L’air que l’on respire dans un avion à réaction est-il dangereux pour la santé ? Il peut l’être dans certaines circonstances. C’est ce que soutiennent des pilotes et navigants commerciaux (PNC) de par le monde. À travers des associations internationales comptant des scientifiques, ces professionnels s’efforcent depuis près de vingt ans d’obtenir des puissantes compagnies aériennes (4 milliards de passagers par an dans le monde) et des avionneurs, tout aussi puissants, qu’ils admettent l’existence d’un problème de contamination potentielle de l’air en cabines. Ces navigants demandent qu’un lien soit reconnu entre les pathologies développées par des salariés de compagnies – ou des passagers – et le caractère parfois toxique de l’air en avion. Ils veulent une reconnaissance de ce qu’on nomme depuis 1999 le syndrome aérotoxique. « Celui-ci est connu depuis 1939, signalé par le service médical de l’armée américaine », indique un commandant de bord, atteint du syndrome et en arrêt maladie depuis un an et demi. Ce syndrome se traduit par divers symptômes (vision floue, insuffisance respiratoire, vertiges, vomissements…) de courte durée ou chroniques, bénins ou graves et pouvant entraîner des maladies invalidantes voire fatales. S’il existe des travaux médicaux prouvant que les maux dont souffrent certains navigants ne sont pas des élucubrations, si un constructeur comme Airbus juge nécessaire de préconiser un protocole de décontamination de ses avions en cas d’événement toxique, si une compagnie comme EasyJet vient de se saisir du problème d’aérotoxicité en promettant l’installation de filtres (pour l’instant à l’état de prototype), si des rapports de l’OMS ou encore de l’Organisation de l’aviation civile internationale s’inquiètent de l’aérotoxicité, si des parlementaires (en Australie, Allemagne, Grande- Bretagne, etc.) ont soulevé eux aussi le problème… Les navigants, eux, attendent toujours que ce syndrome soit reconnu en tant que maladie professionnelle.
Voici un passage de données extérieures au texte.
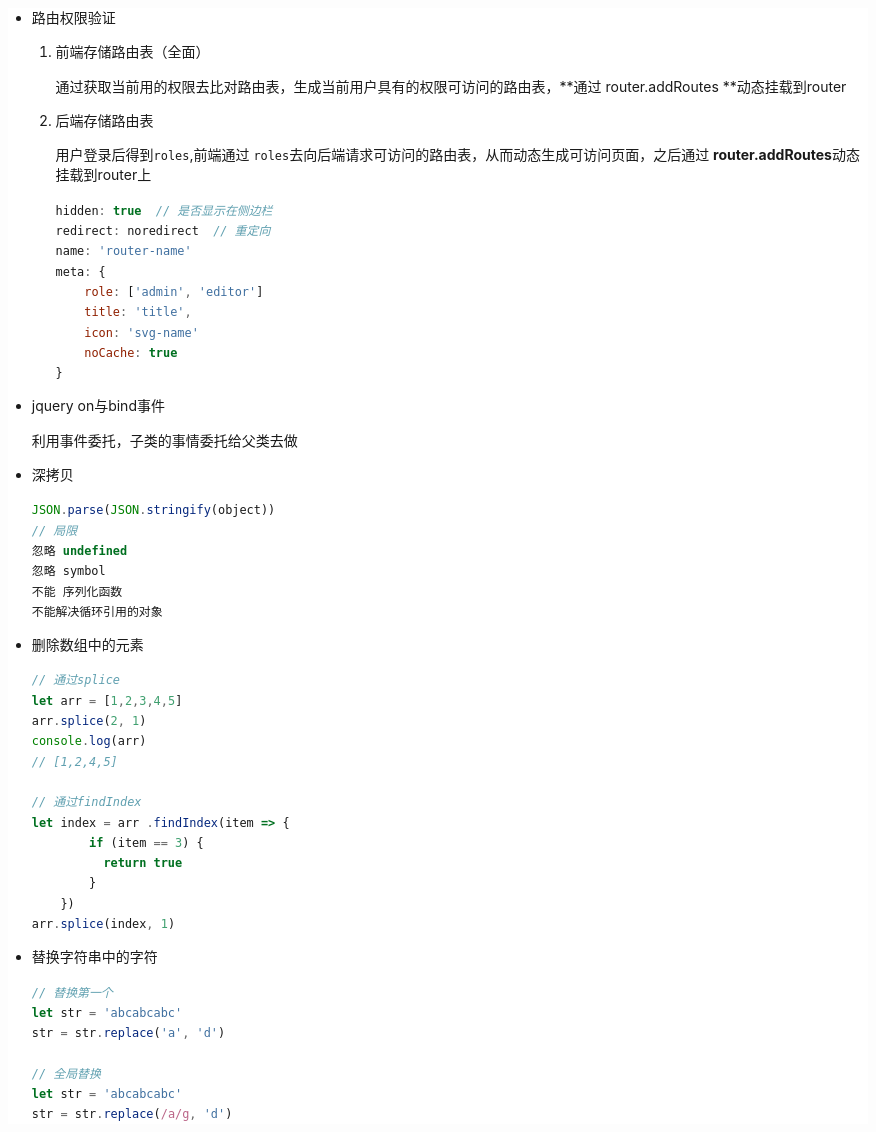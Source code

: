 - 路由权限验证

  1. 前端存储路由表（全面）

     通过获取当前用的权限去比对路由表，生成当前用户具有的权限可访问的路由表，**通过 router.addRoutes **动态挂载到router

  2. 后端存储路由表

     用户登录后得到`roles`,前端通过 `roles`去向后端请求可访问的路由表，从而动态生成可访问页面，之后通过 **router.addRoutes**动态挂载到router上

     ```javascript
     hidden: true  // 是否显示在侧边栏
     redirect: noredirect  // 重定向
     name: 'router-name'
     meta: {
         role: ['admin', 'editor']
         title: 'title',
         icon: 'svg-name'
         noCache: true
     }
     ```

- jquery on与bind事件

  利用事件委托，子类的事情委托给父类去做

- 深拷贝

  ```javascript
  JSON.parse(JSON.stringify(object))
  // 局限
  忽略 undefined
  忽略 symbol
  不能 序列化函数
  不能解决循环引用的对象
  ```

- 删除数组中的元素

  ```javascript
  // 通过splice
  let arr = [1,2,3,4,5]
  arr.splice(2, 1)
  console.log(arr)
  // [1,2,4,5]
  
  // 通过findIndex
  let index = arr .findIndex(item => {
          if (item == 3) {
          	return true
          }
      })
  arr.splice(index, 1)
  ```

- 替换字符串中的字符

  ```javascript
  // 替换第一个
  let str = 'abcabcabc'
  str = str.replace('a', 'd')
  
  // 全局替换
  let str = 'abcabcabc'
  str = str.replace(/a/g, 'd')
  ```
Des joints pas forcément étanches

Leur combat est d’autant plus difficile que la manifestation de l’aérotoxicité est subtile. Le phénomène se traduit par des émanations (fume event) qui, au-delà d’une odeur nauséabonde, ne montrent aucune visibilité. D’autant moins en l’absence de détecteurs. Il peut également se manifester par de la fumée (smoke event). Le phénomène peut aussi être totalement indétectable, mais néanmoins présent via des particules toxiques imprégnant parois, sièges et autres mobiliers en cabine. Cette toxicité, qui peut nécessiter le déroutement en urgence de l’avion, trouverait sa cause dans la manière de produire l’air pressurisé. Les avions à réaction (hormis le Boeing 787, doté d’un système électrique donc propre) utilisent, pour des raisons de coûts et pour alléger leur poids, l’air entrant dans les réacteurs pour produire celui des cabines. Cet air prélevé, réchauffé et compressé, suivra tout un circuit avant d’être diffusé dans l’avion.

Il rencontrera un filtre à air biologique « qui n’arrête donc pas les produits chimiques », indique Stéphane Pasqualini, chef de cabine à Air France, membre du CHSCT et spécialiste de l’aérotoxicité pour le syndicat FO des PNC (SNPNC FO). « Le problème de la contamination de l’air prend sa source au niveau des moteurs », qui utilisent bien sûr de l’huile, laquelle contient moult composés toxiques (dont des neurotoxiques) qui chauffés à haute température le sont davantage encore. Lorsque les joints intérieurs des moteurs sont usés voire défectueux, l’huile peut les franchir et s’infiltrer dans l’air compressé, indique Stéphane Pasqualini. Les événements toxiques en cabine sont fréquents, assure-t-il. Propos relayés par un pilote fustigeant l’attitude de déni des compagnies.